We examined the associations of metabolic syndrome (MS) with BMD, osteoporosis, and osteoporotic fractures in 417 men and 671 women from the Rancho Bernardo Study. After adjusting for BMI, MS was associated with lower, not higher BMD. Incidence of osteoporotic non-vertebral fractures was higher in participants with MS. MS may be another risk factor for osteoporotic fractures.
Introduction: The metabolic syndrome (MS) is a cluster of risk factors, including abdominal obesity, high glucose, triglycerides, hypertension and low HDL levels, associated with cardiovascular disease morbidity. The association between components of the MS and bone mineral density (BMD) has been researched, but results are contradictory.
Methods: We used multivariate regression models to examine the cross-sectional associations of MS defined by NCEP-ATP III criteria with BMD and osteoporosis, and the longitudinal association of MS with fractures in 420 men and 676 women from the Rancho Bernardo Study.

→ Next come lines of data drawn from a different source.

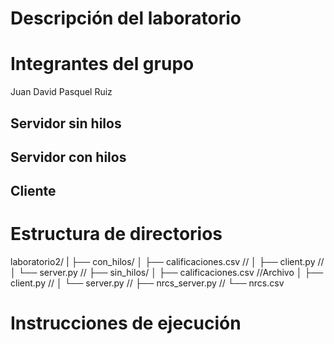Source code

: # Descripción del laboratorio

# Integrantes del grupo
Juan David Pasquel Ruiz


## Servidor sin hilos

## Servidor con hilos

## Cliente

# Estructura de directorios

laboratorio2/
|
├── con_hilos/
│   ├── calificaciones.csv      //
│   ├── client.py               //
│   └── server.py               //
├── sin_hilos/
│   ├── calificaciones.csv      //Archivo
│   ├── client.py               //
│   └── server.py               //
├── nrcs_server.py              //
└── nrcs.csv

# Instrucciones de ejecución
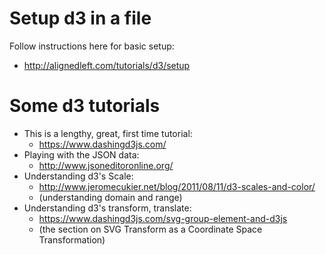 # Setup d3 in a file
Follow instructions here for basic setup:
  - http://alignedleft.com/tutorials/d3/setup

# Some d3 tutorials
- This is a lengthy, great, first time tutorial: 
  - https://www.dashingd3js.com/
- Playing with the JSON data:
  - http://www.jsoneditoronline.org/
- Understanding d3's Scale:
  - http://www.jeromecukier.net/blog/2011/08/11/d3-scales-and-color/
  - (understanding domain and range)
- Understanding d3's transform, translate:
  - https://www.dashingd3js.com/svg-group-element-and-d3js
  - (the section on SVG Transform as a Coordinate Space Transformation)
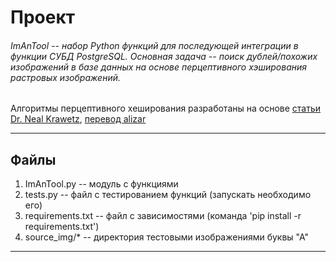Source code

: # Проект
###### ImAnTool -- набор Python функций для последующей интеграции в функции СУБД PostgreSQL. Основная задача -- поиск дублей/похожих изображений в базе данных на основе перцептивного хэширования растровых изображений.

Алгоритмы перцептивного хеширования разработаны на основе [статьи Dr. Neal Krawetz](https://www.hackerfactor.com/blog/index.php?/archives/432-Looks-Like-It.html), [перевод alizar](https://habr.com/ru/post/120562/)

---
## Файлы
1. ImAnTool.py -- модуль с функциями
1. tests.py -- файл с тестированием функций (запускать необходимо его)
1. requirements.txt -- файл с зависимостями (команда 'pip install -r requirements.txt')
1. source_img/* -- директория тестовыми изображениями буквы "А"
---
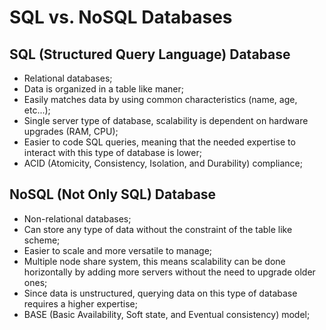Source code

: # SQL vs. NoSQL Databases

## SQL (Structured Query Language) Database

*   Relational databases;
*   Data is organized in a table like maner;
*   Easily matches data by using common characteristics (name, age, etc...);
*   Single server type of database, scalability is dependent on hardware upgrades (RAM, CPU);
*   Easier to code SQL queries, meaning that the needed expertise to interact with this type of database is lower;
*   ACID (Atomicity, Consistency, Isolation, and Durability) compliance;

## NoSQL (Not Only SQL) Database
*   Non-relational databases;
*   Can store any type of data without the constraint of the table like scheme;
*   Easier to scale and more versatile to manage;
*   Multiple node share system, this means scalability can be done horizontally by adding more servers without the need to upgrade older ones;
*   Since data is unstructured, querying data on this type of database requires a higher expertise;
*   BASE (Basic Availability, Soft state, and Eventual consistency) model;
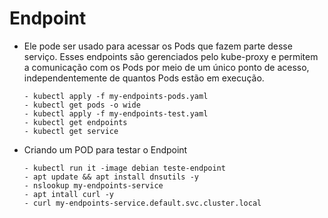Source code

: # Endpoint

- Ele pode ser usado para acessar os Pods que fazem parte desse serviço. Esses endpoints são gerenciados pelo kube-proxy e permitem a comunicação com os Pods por meio de um único ponto de acesso, independentemente de quantos Pods estão em execução.

      - kubectl apply -f my-endpoints-pods.yaml
      - kubectl get pods -o wide
      - kubectl apply -f my-endpoints-test.yaml
      - kubectl get endpoints
      - kubectl get service

- Criando um POD para testar o Endpoint

      - kubectl run it -image debian teste-endpoint  
      - apt update && apt install dnsutils -y
      - nslookup my-endpoints-service
      - apt intall curl -y 
      - curl my-endpoints-service.default.svc.cluster.local

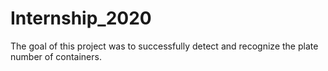 # Internship_2020
The goal of this project was to successfully detect and recognize the plate number of containers.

Results: Prevalence of MS at baseline was 23.5% in men and 18.2% in women. In age-adjusted analyses, men and women with MS had higher BMD at total hip when compared to those without MS (p < 0.001 and p = 0.01, respectively). Men but not women with MS also had higher BMD at femoral neck (p = 0.05). After adjusting for BMI, these associations were reversed, such that MS was associated with lower and not higher BMD.
Conclusion: Incidence of osteoporotic non-vertebral fractures was higher in participants with MS. MS may be another risk factor for osteoporotic fractures. The association of MS with higher BMD was explained by the higher BMI in those with MS.